It is politically and bureaucratically easiest to continue providing funds for everyone who meets the group characteristics, is able to repay, and wishes to borrow. However, the cost to the taxpayer would be considerably lower if we could eliminate subsidies for at least a portion of those borrowers who would not change their investment behavior because of the federal aid or would do so only marginally. In many cases, this may involve a greater degree of means testing, such as in the area of student loans. A lower-income student is more likely to enroll in or continue to attend college as a direct result of loan availability than is a higher-income student who would attend regardless. Similarly, mortgage aid to a lower-income homebuyer is more likely to result in a new home purchase than is aid to a wealthy family. In the case of housing, more targeting would only partially counteract the greater benefit to wealthy individuals of the deductibility of mortgage interest.


Take More Account of the Relative Risk of Different Loans

A key societal role of financial institutions and markets is to direct resources from savers to investors. The economy performs best when the financial sector chooses the optimal set of projects to fund, based on the trade-off of risks and potential returns. The role of the federal credit programs is largely the same, although the allocation decisions are intended to reflect additional societal factors that are not easily encompassed by the markets, either because of market flaws or economic externalities.

Unfortunately, government programs find it difficult to do two key things that are critical to optimal resource allocation. First, the programs are generally required to provide credit to anyone who meets certain simple criteria, such as being a college student, or being a veteran and meeting some simple down payment and income tests for a mortgage. In contrast, private financial institutions in normal times require more detailed information to make credit judgments. Second, federal programs often have no variation in their loan pricing to reflect risk. If they do, it is usually quite simple, with two or three price levels depending on simple criteria. The loan pricing practices of private institutions are much more sensitive to the particular level of risk.

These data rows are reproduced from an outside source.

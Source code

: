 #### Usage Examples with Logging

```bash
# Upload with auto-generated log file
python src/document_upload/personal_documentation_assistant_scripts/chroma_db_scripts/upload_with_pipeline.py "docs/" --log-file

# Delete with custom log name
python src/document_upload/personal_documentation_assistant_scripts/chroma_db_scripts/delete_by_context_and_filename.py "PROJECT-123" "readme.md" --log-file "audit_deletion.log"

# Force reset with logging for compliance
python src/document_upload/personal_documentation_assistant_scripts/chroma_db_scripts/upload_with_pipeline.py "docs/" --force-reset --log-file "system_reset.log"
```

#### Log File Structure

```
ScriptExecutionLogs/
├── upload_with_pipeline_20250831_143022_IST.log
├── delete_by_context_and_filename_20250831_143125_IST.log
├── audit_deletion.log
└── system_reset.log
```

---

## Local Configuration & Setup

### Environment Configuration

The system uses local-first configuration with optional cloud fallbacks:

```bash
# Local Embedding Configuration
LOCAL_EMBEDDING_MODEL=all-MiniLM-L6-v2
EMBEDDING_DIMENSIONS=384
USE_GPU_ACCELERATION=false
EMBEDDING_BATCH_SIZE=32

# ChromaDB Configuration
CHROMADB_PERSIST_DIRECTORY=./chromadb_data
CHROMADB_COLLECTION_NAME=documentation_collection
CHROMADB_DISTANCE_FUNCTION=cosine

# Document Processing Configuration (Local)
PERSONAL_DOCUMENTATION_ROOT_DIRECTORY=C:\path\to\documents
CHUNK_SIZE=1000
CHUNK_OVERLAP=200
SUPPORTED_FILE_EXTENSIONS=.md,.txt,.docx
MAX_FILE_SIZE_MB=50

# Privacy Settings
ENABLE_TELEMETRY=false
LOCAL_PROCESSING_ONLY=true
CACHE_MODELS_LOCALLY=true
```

It would be better if the government incorporated more underwriting and risk-based pricing into its credit programs. This would be fairer to the taxpayers and the various types of borrowers, since there would be lower loan default rates and a more even distribution of subsidies between borrowers representing different levels of risk. Default rates would decline because some weak borrowers would be turned down but also because risk-based pricing would encourage the more creditworthy borrowers to participate and discourage the worst risks from borrowing. (Using a single price for all potential borrowers creates a relative bargain for the riskiest borrowers.) A fairer distribution of subsidies would result because the gap between the private market rate and the federal rate would be more uniform, as federal pricing followed the private pattern more closely by adjusting for risk. (Everyone might still receive a significant subsidy, but there would be less variance in the subsidy).

The big obstacle to credit underwriting is the difficulty in having a government employee exercise discretion in evaluating loan eligibility, since every such choice can produce a backlash from the borrower, with repercussions for the politicians and bureaucrats involved and, in the extreme, the threat of a lawsuit. However, information technology is now so advanced that it would be possible to have significantly more refined automatic criteria for turning down the worst risks and for deciding how much to vary the interest rate on the loan.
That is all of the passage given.